What was the Productivity Commission examining?
In August 2019, the Australian Productivity Commission (Productivity Commission) commenced a study into effective regulatory approaches to the resources sector and consideration of best-practice regulatory examples in Australia and internationally.
The Productivity Commission’s key focus is whether regulatory processes could be improved to reduce unnecessary burdens and therefore encourage investment, while building community trust and confidence in the robustness of the regime by not diluting environmental and other regulated outcomes.
The Productivity Commission’s Terms of Reference are to:
- assess best–practice project approval processes across Australia and internationally and identify impediments to business investment in the Australian resources sector.
- identify leading regulatory practices that have achieved evidence-based goals without imposing additional costs or regulatory burdens on industry.

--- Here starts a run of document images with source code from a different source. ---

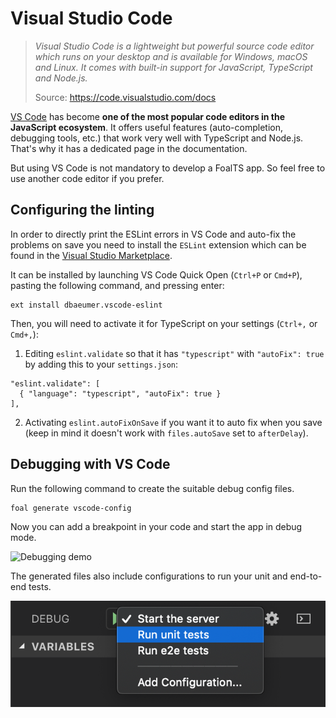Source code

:# Visual Studio Code

> *Visual Studio Code is a lightweight but powerful source code editor which runs on your desktop and is available for Windows, macOS and Linux. It comes with built-in support for JavaScript, TypeScript and Node.js.*
>
> Source:  https://code.visualstudio.com/docs

[VS Code](https://code.visualstudio.com/) has become **one of the most popular code editors in the JavaScript ecosystem**. It offers useful features (auto-completion, debugging tools, etc.) that work very well with TypeScript and Node.js. That's why it has a dedicated page in the documentation.

But using VS Code is not mandatory to develop a FoalTS app. So feel free to use another code editor if you prefer.

## Configuring the linting

In order to directly print the ESLint errors in VS Code and auto-fix the problems on save you need to install the `ESLint` extension which can be found in the [Visual Studio Marketplace](https://marketplace.visualstudio.com/items?itemName=dbaeumer.vscode-eslint).

It can be installed by launching VS Code Quick Open (`Ctrl+P` or `Cmd+P`), pasting the following command, and pressing enter:

```
ext install dbaeumer.vscode-eslint
```

Then, you will need to activate it for TypeScript on your settings (`Ctrl+,` or `Cmd+,`):

1. Editing `eslint.validate` so that it has `"typescript"` with `"autoFix": true` by adding this to your `settings.json`:
  ```
  "eslint.validate": [
    { "language": "typescript", "autoFix": true }
  ],
  ```
2. Activating `eslint.autoFixOnSave` if you want it to auto fix when you save (keep in mind it doesn't work with `files.autoSave` set to `afterDelay`).

## Debugging with VS Code

Run the following command to create the suitable debug config files.

```
foal generate vscode-config
```

Now you can add a breakpoint in your code and start the app in debug mode.

![Debugging demo](./debugger.gif)

The generated files also include configurations to run your unit and end-to-end tests.

![Debug configurations](./debug-configurations.png)
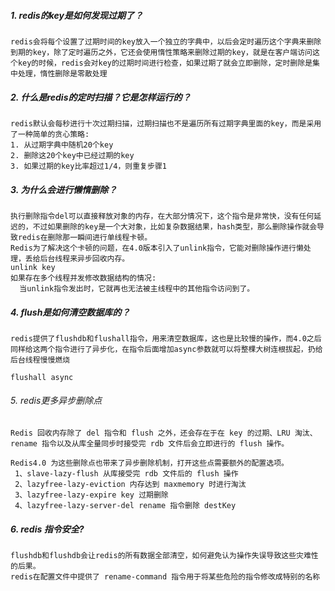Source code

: ##### 1. redis的key是如何发现过期了？
```
redis会将每个设置了过期时间的key放入一个独立的字典中，以后会定时遍历这个字典来删除到期的key，除了定时遍历之外，它还会使用惰性策略来删除过期的key，就是在客户端访问这个key的时候，redis会对key的过期时间进行检查，如果过期了就会立即删除，定时删除是集中处理，惰性删除是零散处理
```
##### 2. 什么是redis的定时扫描？它是怎样运行的？
```
redis默认会每秒进行十次过期扫描，过期扫描也不是遍历所有过期字典里面的key，而是采用了一种简单的贪心策略:
1. 从过期字典中随机20个key
2. 删除这20个key中已经过期的key
3. 如果过期的key比率超过1/4，则重复步骤1

```

##### 3. 为什么会进行懒惰删除？
```
执行删除指令del可以直接释放对象的内存，在大部分情况下，这个指令是非常快，没有任何延迟的，不过如果删除的key是一个大对象，比如复杂数据结果，hash类型，那么删除操作就会导致redis在删除那一瞬间进行单线程卡顿。
Redis为了解决这个卡顿的问题，在4.0版本引入了unlink指令，它能对删除操作进行懒处理，丢给后台线程来异步回收内存。
unlink key
如果存在多个线程并发修改数据结构的情况:
  当unlink指令发出时，它就再也无法被主线程中的其他指令访问到了。
```

##### 4. flush是如何清空数据库的？
```
redis提供了flushdb和flushall指令，用来清空数据库，这也是比较慢的操作，而4.0之后同样给这两个指令进行了异步化，在指令后面增加async参数就可以将整棵大树连根拔起，扔给后台线程慢慢燃烧

flushall async
```

###### 5. redis更多异步删除点
```
Redis 回收内存除了 del 指令和 flush 之外，还会存在于在 key 的过期、LRU 淘汰、
rename 指令以及从库全量同步时接受完 rdb 文件后会立即进行的 flush 操作。

```

```
Redis4.0 为这些删除点也带来了异步删除机制，打开这些点需要额外的配置选项。
 1、slave-lazy-flush 从库接受完 rdb 文件后的 flush 操作
 2、lazyfree-lazy-eviction 内存达到 maxmemory 时进行淘汰
 3、lazyfree-lazy-expire key 过期删除
 4、lazyfree-lazy-server-del rename 指令删除 destKey
```

##### 6. redis 指令安全?
```
flushdb和flushdb会让redis的所有数据全部清空，如何避免认为操作失误导致这些灾难性的后果。
redis在配置文件中提供了 rename-command 指令用于将某些危险的指令修改成特别的名称

```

- identify leading environmental management arrangements that reduce unnecessary costs for business while ensuring environmental protections are maintained.
- identify best–practice examples of government involvement in the resources approvals process.
- examine regulatory and non-regulatory examples of effective community engagement and benefit–sharing practices.
What has the Productivity Commission recommended in its draft report?
Overall, while the Draft Report found that many regulatory processes remain unduly complex, duplicative, lengthy and uncertain, with unnecessary delay in approval processes. The NSW Mineral Council noted that the average assessment timeframe for five projects since 2016 was nearly 1,000 days.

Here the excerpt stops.